2. The second issue concerns the New Orleans Super Dome, which has become the shelter of choice for, perhaps, 30,000 of the area's homeless and those who had no way to flee the city. Concern is being expressed as to whether the facility will be able to withstand the sustained winds and rain of Katrina. If the roof does not hold, where will the 30,000+ people go? Also, if the city does indeed flood, the two lower floors of the Dome will be under water. Electricity will be essentially cut off and so will tens of thousands of people, stranded on what will be an artificial island will only three day's food supply and no apparent way to be evacuated.

Katrina has been described as perhaps one of the three most powerful hurricanes in American history. A recent satellite photo shows it virtually filling the Gulf of Mexico from Yucatan to Florida to Louisiana.
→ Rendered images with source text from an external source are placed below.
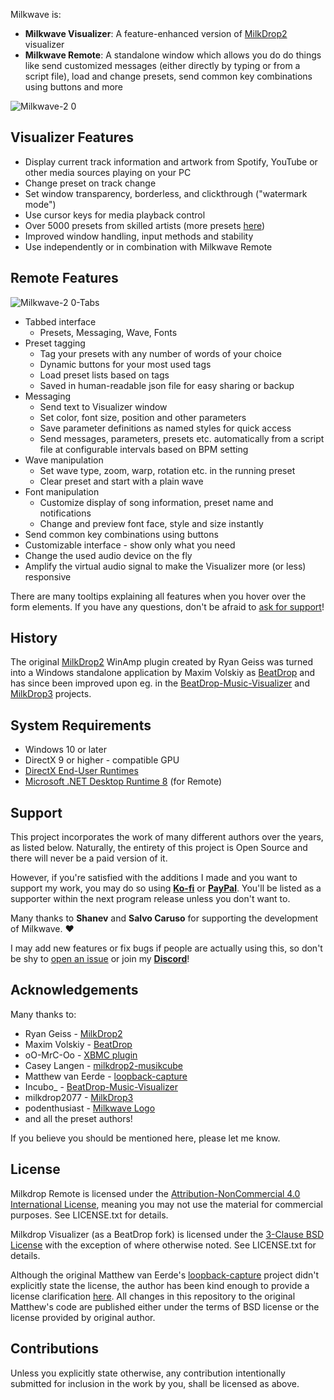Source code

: ﻿Milkwave is:
- **Milkwave Visualizer**:
    A feature-enhanced version of [MilkDrop2](https://www.geisswerks.com/milkdrop/) visualizer
- **Milkwave Remote**:
    A standalone window which allows you do do things like send customized messages (either directly by typing or from a script file), load and change presets, send common key combinations using buttons and more

![Milkwave-2 0](https://github.com/user-attachments/assets/1aab1226-1294-40af-ae51-4c2829a66036)

## Visualizer Features
 
* Display current track information and artwork from Spotify, YouTube or other media sources playing on your PC
* Change preset on track change
* Set window transparency, borderless, and clickthrough ("watermark mode")
* Use cursor keys for media playback control
* Over 5000 presets from skilled artists (more presets [here](https://github.com/projectM-visualizer/projectm?tab=readme-ov-file#presets))
* Improved window handling, input methods and stability
* Use independently or in combination with Milkwave Remote
 
## Remote Features

![Milkwave-2 0-Tabs](https://github.com/user-attachments/assets/0c426917-f462-48a0-8e96-032d76ac558b)

* Tabbed interface
  - Presets, Messaging, Wave, Fonts
* Preset tagging
  - Tag your presets with any number of words of your choice
  - Dynamic buttons for your most used tags
  - Load preset lists based on tags
  - Saved in human-readable json file for easy sharing or backup
* Messaging
  - Send text to Visualizer window
  - Set color, font size, position and other parameters
  - Save parameter definitions as named styles for quick access
  - Send messages, parameters, presets etc. automatically from a script file at configurable intervals based on BPM setting
* Wave manipulation
  - Set wave type, zoom, warp, rotation etc. in the running preset
  - Clear preset and start with a plain wave
* Font manipulation
  - Customize display of song information, preset name and notifications
  - Change and preview font face, style and size instantly
* Send common key combinations using buttons
* Customizable interface - show only what you need
* Change the used audio device on the fly
* Amplify the virtual audio signal to make the Visualizer more (or less) responsive

There are many tooltips explaining all features when you hover over the form elements. If you have any questions, don't be afraid to [ask for support](#support)!

## History

The original [MilkDrop2](https://www.geisswerks.com/milkdrop/) WinAmp plugin created by Ryan Geiss was turned into a Windows standalone application by Maxim Volskiy as [BeatDrop](https://github.com/mvsoft74/BeatDrop) and has since been improved upon eg. in the [BeatDrop-Music-Visualizer](https://github.com/OfficialIncubo/BeatDrop-Music-Visualizer) and [MilkDrop3](https://github.com/milkdrop2077/MilkDrop3) projects.

## System Requirements

* Windows 10 or later
* DirectX 9 or higher - compatible GPU
* [DirectX End-User Runtimes](https://www.microsoft.com/en-ca/download/details.aspx?id=8109)
* [Microsoft .NET Desktop Runtime 8](https://dotnet.microsoft.com/en-us/download/dotnet/8.0) (for Remote)

## Support

This project incorporates the work of many different authors over the years, as listed below. Naturally, the entirety of this project is Open Source and there will never be a paid version of it.

However, if you're satisfied with the additions I made and you want to support my work, you may do so using [**Ko-fi**](https://ko-fi.com/ikeserver) or [**PayPal**](https://www.paypal.com/ncp/payment/5XMP3S69PJLCU). You'll be listed as a supporter within the next program release unless you don't want to.

Many thanks to **Shanev** and  **Salvo Caruso** for supporting the development of Milkwave. ❤️

I may add new features or fix bugs if people are actually using this, so don't be shy to [open an issue](https://github.com/IkeC/Milkwave/issues) or join my [**Discord**](https://bit.ly/Ikes-Discord)!

## Acknowledgements

Many thanks to:

* Ryan Geiss - [MilkDrop2](https://www.geisswerks.com/milkdrop/)
* Maxim Volskiy - [BeatDrop](https://github.com/mvsoft74/BeatDrop)
* oO-MrC-Oo - [XBMC plugin](https://github.com/oO-MrC-Oo/Milkdrop2-XBMC)
* Casey Langen - [milkdrop2-musikcube](https://github.com/clangen/milkdrop2-musikcube)
* Matthew van Eerde - [loopback-capture](https://github.com/mvaneerde/blog)
* Incubo_ - [BeatDrop-Music-Visualizer](https://github.com/OfficialIncubo/BeatDrop-Music-Visualizer)
* milkdrop2077 - [MilkDrop3](https://github.com/milkdrop2077/MilkDrop3)
* podenthusiast - [Milkwave Logo](https://www.freepik.com/author/podenthusiast/icons)
* and all the preset authors!

If you believe you should be mentioned here, please let me know.

## License

[license]: #license

Milkdrop Remote is licensed under the [Attribution-NonCommercial 4.0 International License](https://creativecommons.org/licenses/by-nc/4.0/), meaning you may not use the material for commercial purposes. See LICENSE.txt for details.

Milkdrop Visualizer (as a BeatDrop fork) is licensed under the [3-Clause BSD License](https://opensource.org/licenses/BSD-3-Clause) with the exception of where otherwise noted. See LICENSE.txt for details.

Although the original Matthew van Eerde's [loopback-capture](https://github.com/mvaneerde/blog) project didn't explicitly state the license, the author has been kind enough to provide a license clarification [here](
https://blogs.msdn.microsoft.com/matthew_van_eerde/2014/11/05/draining-the-wasapi-capture-buffer-fully/). All changes in this repository to the original Matthew's code are published either under the terms of BSD license or the license provided by original author.

## Contributions

Unless you explicitly state otherwise, any contribution intentionally submitted for inclusion in the work by you, shall be licensed as above.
From those blogging from the New Orleans area I am getting a sense of genuine fear and doom. One has placed the likelihood of a worst case scenario as high as 70%.

I, for one, will be praying mightily for the people of New Orleans and the surrounding Gulf coast. The many bayous and general low-lying areas are particularly susceptible to the dangers of this kind of storm. It is almost certain than many historic communities will be completely swept away by tomorrow afternoon. Any people foolish enough (or not given sufficient warning) will also be swept away.

Even if the worst does not happen, and the levees hold, the damage will be horrific. The old infrastructure of the New Orleans metropolitan area, especially the sewer system, will not be able to weather the storm. Avoiding a flood does not necessarily assure that the city will remain inhabitable after the storm passes.

I will be up tonight, reading the on-site blogs and watching what information can be gleaned from television sources. I do not expect, however, that we will really know the facts until the sun comes up tomorrow morning.....or whenever the storm passes far enough along to allow it to "shed some light" on the situation.

May God have mercy on New Orleans, the Gulf Coast and all who dwell therein during the next 24 hours.